This review is part of Tharunka’s continued coverage of the 70th Sydney Film Festival. Read the rest of the reviews here.
Past Lives opens with a slow zoom approaching a trio in a New York bar, as unseen strangers discuss among themselves: what relationships exist between these people? Who are they to each other? Are they friends or tourists? Which pairing of them are lovers, if at all? We don’t know the answer yet — and when resolution comes, it’s hard to truly classify it into anything at all.
On its first level, Past Lives follows Nora (Greta Lee), a Korean-Canadian-American woman across decades of her life as she diverges from and reconnects with her childhood love, Hae Sung (Teo Yoo). Initially across Skype calls and Facebook friend requests that firmly roots the film as a love story in a digital age, time, distance and and absence inform Song’s deftly-crafted characters in both how their present selves form, and how they perceive their former selves. When Hae Sung visits Nora in New York, twenty-four years after she left Korea, the fact that she’s a playwright, has a husband and a life so completely divergent — unearths a complexly tender, achingly stunning narrative with rare levels of emotional maturity.
Anchored by nuanced and impeccably watertight performances, Song’s film walks a tightrope between vulnerability and restraint that her characters’ emotional worlds exist within. Greta Lee’s portrayal of Nora is at once self-assured, pointed and gentle, and Teo Yoo imbues Hae Sung with a charismatic, controlled yet raw quality. Rounding out the trio is John Magaro as Arthur, Nora’s husband, who brings unexpected tenderness, complexity and likability to a role that perhaps involves the film’s trickiest balancing act.

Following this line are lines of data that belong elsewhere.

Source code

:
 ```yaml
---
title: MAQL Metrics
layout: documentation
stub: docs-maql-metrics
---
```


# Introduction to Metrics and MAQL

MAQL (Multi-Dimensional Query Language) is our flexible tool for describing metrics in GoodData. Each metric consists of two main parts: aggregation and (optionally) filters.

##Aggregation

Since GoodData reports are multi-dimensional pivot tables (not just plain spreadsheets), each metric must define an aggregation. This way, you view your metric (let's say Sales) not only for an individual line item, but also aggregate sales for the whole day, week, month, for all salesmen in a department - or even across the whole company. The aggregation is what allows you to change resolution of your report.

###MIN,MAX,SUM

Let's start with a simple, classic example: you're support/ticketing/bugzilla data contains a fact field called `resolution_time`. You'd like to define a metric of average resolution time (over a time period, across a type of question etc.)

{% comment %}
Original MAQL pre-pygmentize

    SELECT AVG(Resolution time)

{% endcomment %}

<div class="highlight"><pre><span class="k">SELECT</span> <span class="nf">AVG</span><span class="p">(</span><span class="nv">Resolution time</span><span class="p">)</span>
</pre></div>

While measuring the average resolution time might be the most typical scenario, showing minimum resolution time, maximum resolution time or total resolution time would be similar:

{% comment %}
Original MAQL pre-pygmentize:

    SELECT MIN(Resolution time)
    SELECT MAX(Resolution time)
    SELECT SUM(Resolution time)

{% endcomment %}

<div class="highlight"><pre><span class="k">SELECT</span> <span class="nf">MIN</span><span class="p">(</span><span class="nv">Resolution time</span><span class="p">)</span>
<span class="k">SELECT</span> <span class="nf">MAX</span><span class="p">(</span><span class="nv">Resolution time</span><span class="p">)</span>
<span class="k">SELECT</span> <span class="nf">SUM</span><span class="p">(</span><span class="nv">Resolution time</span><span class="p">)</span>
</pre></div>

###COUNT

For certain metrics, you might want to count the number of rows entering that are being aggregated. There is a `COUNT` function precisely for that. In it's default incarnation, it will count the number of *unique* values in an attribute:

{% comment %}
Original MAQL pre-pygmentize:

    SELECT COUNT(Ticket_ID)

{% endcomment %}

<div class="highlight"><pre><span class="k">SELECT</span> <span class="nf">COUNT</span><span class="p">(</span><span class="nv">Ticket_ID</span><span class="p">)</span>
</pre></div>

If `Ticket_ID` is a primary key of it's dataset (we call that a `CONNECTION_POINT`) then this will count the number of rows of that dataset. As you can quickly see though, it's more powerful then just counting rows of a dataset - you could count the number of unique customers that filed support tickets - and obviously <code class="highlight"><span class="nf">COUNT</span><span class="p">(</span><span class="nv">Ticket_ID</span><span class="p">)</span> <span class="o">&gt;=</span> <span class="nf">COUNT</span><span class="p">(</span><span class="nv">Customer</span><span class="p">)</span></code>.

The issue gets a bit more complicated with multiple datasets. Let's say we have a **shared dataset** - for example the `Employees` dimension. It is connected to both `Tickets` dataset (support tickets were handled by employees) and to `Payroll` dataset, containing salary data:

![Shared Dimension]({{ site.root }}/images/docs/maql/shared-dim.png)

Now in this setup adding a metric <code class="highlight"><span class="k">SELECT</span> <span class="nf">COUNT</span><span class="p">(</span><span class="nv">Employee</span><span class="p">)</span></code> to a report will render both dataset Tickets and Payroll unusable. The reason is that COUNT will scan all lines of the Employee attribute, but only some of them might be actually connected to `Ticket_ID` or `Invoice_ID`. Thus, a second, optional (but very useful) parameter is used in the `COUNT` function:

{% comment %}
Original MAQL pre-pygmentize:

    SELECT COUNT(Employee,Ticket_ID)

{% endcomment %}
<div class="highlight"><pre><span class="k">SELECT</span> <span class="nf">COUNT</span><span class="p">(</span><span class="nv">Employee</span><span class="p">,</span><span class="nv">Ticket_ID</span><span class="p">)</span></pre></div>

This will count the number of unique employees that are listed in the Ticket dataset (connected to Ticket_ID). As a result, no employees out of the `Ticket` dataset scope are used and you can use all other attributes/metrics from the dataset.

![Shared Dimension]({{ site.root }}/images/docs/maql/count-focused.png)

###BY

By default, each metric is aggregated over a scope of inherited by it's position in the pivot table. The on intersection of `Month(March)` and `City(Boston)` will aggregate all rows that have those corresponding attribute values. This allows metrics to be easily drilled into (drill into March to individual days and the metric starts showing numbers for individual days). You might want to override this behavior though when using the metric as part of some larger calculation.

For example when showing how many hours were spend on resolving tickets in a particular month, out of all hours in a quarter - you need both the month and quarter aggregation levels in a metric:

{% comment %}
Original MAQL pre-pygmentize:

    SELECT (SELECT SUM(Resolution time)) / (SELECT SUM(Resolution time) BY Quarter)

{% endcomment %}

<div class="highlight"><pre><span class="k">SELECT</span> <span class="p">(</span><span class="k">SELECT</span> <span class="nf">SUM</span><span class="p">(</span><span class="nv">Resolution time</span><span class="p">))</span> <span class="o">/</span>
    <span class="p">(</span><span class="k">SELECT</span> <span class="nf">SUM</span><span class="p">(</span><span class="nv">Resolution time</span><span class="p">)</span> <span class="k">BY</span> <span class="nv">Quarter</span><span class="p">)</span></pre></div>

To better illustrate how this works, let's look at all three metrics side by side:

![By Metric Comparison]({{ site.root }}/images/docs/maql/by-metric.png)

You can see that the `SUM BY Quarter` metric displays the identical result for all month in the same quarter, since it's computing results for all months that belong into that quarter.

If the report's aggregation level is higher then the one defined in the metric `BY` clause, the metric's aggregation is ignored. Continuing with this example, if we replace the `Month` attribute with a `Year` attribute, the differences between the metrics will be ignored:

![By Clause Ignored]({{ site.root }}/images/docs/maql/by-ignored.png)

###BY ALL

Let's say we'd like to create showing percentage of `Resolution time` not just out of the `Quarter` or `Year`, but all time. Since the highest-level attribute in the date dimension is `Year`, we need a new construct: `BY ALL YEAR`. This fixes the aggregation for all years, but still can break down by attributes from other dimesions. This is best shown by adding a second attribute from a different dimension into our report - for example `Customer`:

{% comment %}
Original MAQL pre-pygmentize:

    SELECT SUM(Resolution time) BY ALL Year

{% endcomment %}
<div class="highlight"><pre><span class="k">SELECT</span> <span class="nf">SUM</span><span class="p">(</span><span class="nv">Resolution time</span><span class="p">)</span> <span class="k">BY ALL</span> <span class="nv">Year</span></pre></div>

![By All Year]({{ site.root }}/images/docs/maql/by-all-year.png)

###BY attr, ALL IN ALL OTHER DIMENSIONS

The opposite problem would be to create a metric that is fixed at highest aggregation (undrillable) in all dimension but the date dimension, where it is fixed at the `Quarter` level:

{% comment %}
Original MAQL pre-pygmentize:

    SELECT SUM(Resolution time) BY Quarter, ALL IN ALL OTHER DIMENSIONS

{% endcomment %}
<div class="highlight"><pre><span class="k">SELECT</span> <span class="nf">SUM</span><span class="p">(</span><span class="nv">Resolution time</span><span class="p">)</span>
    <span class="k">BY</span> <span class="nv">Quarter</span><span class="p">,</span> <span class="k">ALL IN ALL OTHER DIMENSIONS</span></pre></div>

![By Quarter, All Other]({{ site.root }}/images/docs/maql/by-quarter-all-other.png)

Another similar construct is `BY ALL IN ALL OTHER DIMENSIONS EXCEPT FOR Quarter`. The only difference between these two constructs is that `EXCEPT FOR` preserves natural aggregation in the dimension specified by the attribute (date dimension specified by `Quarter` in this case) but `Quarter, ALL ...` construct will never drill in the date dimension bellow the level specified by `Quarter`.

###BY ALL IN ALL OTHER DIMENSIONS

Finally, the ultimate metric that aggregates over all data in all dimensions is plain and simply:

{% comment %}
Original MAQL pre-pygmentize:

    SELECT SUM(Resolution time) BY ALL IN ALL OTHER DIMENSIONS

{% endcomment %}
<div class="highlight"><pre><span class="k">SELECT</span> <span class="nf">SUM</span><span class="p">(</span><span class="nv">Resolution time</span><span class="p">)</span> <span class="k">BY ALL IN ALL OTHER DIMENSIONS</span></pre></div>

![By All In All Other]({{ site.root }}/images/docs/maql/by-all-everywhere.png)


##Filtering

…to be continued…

The screenplay feels lived-in and delicately, achingly beautiful — yet not without a hint of self-reflexive wit that ever-so-slightly winks at the trappings a less accomplished film might fall into. The pace and cinematography of the film concerns a meditative ebb and flow in space and time, rarely lingering but never feeling rushed. Song’s New York feels vibrant and alive. It all pulls together as flickering, roaring, simmering, sparking emotions that feel no need to telegraph themselves – simply presenting themselves as they are in the mundanities of life to visceral effect, a contemplative exploration of love in modern life.
To call it a love story, however, feels reductive. Past Lives is thematically anchored in the Korean concept of in–yun – less of an active manifestation of destiny than it is a recognition of layers and layers of connections; a brush against a shoulder, a bird on a leaf in a past life, what one person is to another. If not this life, then the next – the right places, at the right time.
Arthur is learning Korean – he tells Nora it’s to understand her as she sleep talks, isolated from a world he cannot understand, emblematic of a past life. He later uses it to attempt to communicate with Hae Sung, who, in turn, tries his best to reach out in English. Nora, able to speak both, serves as a mediator, her worlds with each of them representing her present and past she reconciles. Song weaves cultural and language differences into this narrative of growth in a way that feels as though there’s no other way to possibly tell it. Its deliberateness is never heavy-handed – even in its Skype sequences, the film understands the digital spaces so much of its thematic core aims to attach itself too – the distance of a video call magnified by blocky static and audio glitches, a search for traces of somebody that used to exist as you remember them. The what-if is not just for a person, but the potential of another diverging life, had Nora and her family remained in Korea – warped by screens and distance, dissecting possibilities.
Nora and Arthur have layers of in-yun. So do Hae Sung and Nora, and Arthur and Hae Sung. Instead of yearning for conventionality, or a tale of a lost love, Past Lives opts for the more fascinating alternative: where Nora and Hae Sung represent to each other what could have been, former selves, past lives both characters have grown and changed from, allowing for bittersweet reminiscence, grief and acceptance.
We return to that opening scene with Nora, Hae Sung and Arthur in the bar – this time, privy to their own discussion, where we find out it’s not so dissimilar to what their gossiping onlookers and murmuring amongst themselves. Who are they all, to each other? Past Lives allows us to contemplate that; examine the links that form in a life that takes the shape of rhythms of distance and connection, absence and presence, memory and ambition. The end result is a poignant, skillfully-rendered portrait of loving and bidding goodbye to the person you once were.